The Maoist victory surprised most observers, both in Nepal and abroad. Before the elections, most had put the ex-rebels in third place behind the two major established parties, the Nepali Congress and the UML, a left-wing alliance. Even the Maoists themselves seemed afraid of a debacle. Until the last minute, they had demanded guarantees from the other parties that at least their top leadership would get mandates.

After discussing with many voters and political observers in Nepal, I think that three factors tipped the scales in favour of the Maoists.
– Protest: many voters were disappointed by the other parties and they had grown weary of the monarchy. They therefore wanted to “give the Maoists a chance”, as many put it. The desire for a “new Nepal” went along with the desire to see some new faces. For the same reason, the new regional party Madhesi Forum had very good results in the area bordering on India. It is, however, a fierce opponent of the Maoists.
– High expectations: people who suffered discrimination in the past hope that matters will improve for them under the Maoists. This includes women, oppressed castes, ethnic minorities and the rural poor. Members of South Asia’s privileged elites tend to underestimate the extent of dissatisfaction among the masses. That became similarly evident when India’s BJP lost the parliamentary elections, which came as a surprise to most experts. However, Maoist voters were won over by more than leftists’ classic social-justice causes. The ex-rebels are also considered relatively clean in corruption terms. The wide-spread hope in Nepal that the Maoists might turn the country into some kind of “Switzerland” is noteworthy.
– Peace: the Maoists had repeatedly threatened to take up arms again if they were defeated. Many voters obviously wanted to ensure that the peace process goes on. For that to happen, the Maoists have to be integrated into mainstream politics.

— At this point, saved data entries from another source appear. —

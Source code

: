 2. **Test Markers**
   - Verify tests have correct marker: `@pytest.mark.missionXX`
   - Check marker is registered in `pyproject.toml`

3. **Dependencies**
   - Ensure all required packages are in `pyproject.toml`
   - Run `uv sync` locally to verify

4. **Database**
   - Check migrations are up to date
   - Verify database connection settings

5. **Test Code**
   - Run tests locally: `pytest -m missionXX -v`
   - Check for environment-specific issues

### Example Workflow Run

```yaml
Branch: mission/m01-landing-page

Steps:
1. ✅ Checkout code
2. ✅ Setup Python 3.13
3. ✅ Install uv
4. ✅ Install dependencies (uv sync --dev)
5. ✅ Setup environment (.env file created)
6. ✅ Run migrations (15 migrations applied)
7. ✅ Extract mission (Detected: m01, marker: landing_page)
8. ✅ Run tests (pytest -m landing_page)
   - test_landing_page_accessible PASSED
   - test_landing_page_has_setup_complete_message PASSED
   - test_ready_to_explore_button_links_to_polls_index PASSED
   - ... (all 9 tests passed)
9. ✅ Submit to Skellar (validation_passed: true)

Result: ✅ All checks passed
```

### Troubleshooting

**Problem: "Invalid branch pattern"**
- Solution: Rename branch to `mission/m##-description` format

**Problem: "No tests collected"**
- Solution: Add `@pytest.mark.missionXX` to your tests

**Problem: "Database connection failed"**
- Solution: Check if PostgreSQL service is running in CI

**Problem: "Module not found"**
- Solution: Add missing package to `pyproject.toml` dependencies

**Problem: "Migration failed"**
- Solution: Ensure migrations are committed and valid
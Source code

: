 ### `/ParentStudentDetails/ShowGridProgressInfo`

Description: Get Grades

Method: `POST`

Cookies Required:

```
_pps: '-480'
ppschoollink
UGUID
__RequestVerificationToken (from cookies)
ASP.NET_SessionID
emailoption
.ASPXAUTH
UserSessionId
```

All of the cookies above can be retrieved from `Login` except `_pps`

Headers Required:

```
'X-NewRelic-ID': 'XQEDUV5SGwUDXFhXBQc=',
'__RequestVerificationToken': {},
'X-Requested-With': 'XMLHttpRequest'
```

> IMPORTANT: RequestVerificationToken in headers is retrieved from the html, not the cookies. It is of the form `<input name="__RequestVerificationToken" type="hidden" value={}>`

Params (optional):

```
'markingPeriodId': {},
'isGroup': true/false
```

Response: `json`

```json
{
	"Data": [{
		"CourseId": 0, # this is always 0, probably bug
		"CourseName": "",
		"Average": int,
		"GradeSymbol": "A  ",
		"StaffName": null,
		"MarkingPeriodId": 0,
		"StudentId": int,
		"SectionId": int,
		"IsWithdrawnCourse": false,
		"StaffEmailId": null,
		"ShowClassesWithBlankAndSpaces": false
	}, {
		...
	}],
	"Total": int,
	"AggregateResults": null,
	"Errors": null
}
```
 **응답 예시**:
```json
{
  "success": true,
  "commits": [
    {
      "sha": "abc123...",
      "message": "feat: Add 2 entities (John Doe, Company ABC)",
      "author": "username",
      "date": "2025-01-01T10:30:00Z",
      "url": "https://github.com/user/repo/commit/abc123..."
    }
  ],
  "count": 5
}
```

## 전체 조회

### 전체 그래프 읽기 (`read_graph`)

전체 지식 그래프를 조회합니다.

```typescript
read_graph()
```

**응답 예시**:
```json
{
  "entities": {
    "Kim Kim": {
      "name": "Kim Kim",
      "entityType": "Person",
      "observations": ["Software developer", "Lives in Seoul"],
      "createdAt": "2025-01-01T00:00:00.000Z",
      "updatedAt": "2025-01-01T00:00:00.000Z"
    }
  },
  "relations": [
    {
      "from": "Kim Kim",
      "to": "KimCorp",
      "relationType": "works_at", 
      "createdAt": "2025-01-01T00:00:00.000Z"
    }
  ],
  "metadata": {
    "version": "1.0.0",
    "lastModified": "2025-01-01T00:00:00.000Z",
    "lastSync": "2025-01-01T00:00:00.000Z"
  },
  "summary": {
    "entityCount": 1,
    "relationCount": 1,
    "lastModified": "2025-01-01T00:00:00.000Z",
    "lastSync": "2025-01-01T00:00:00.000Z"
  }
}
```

At first sight, the parliamentary system has been stabilised. The high voter turn-out of 60 % is a sign of confidence. It should now be very difficult for the Maoists to go back underground. They are the strongest party in the Constituent Assembly, though they do not command an absolute majority.

Once again, it has become obvious that the line between official politics in elected bodies and extra-parliamentary militancy is quite fluid in South Asia. The threshold at which violence is adopted is relatively low; but there is also more scope for re-integrating rebel forces into the mainstream. In an attempt to build confidence at home and abroad, the Maoists are now making efforts to prove that they are moderate. They have declared their commitment to the multi-party system, the peace process and all-party cooperation to draft the new constitution. The international community should give this democratically elected force a chance to prove responsible in office. Any attempt to marginalise the “terrorists” would probably back-fire in the sense of a self-fulfilling prophecy.

In Nepal itself, roles among parties are being reversed. In the past, the Maoists were the thorn in the side of the all-party transitional government. For example, they kept threatening to let the elections fall through. Now it is the UML, defeated at the polls, that has announced its withdrawal from the Cabinet; and the Maoists are suddenly courting the other parties. The Madhesi Forum’s availability for talks and even interest in joining the government are promising signs.

The greatest success for peace, stability and democracy in Nepal was the fact that the twice-postponed elections took place despite concerns and resistance and, furthermore, that they proceeded relatively smoothly. Nepal’s strong civil society will no doubt put pressure on the parties to keep the peace and constitutional process on track.

One loser, however, is clear. Unpopular King Gyanendra must leave his palace.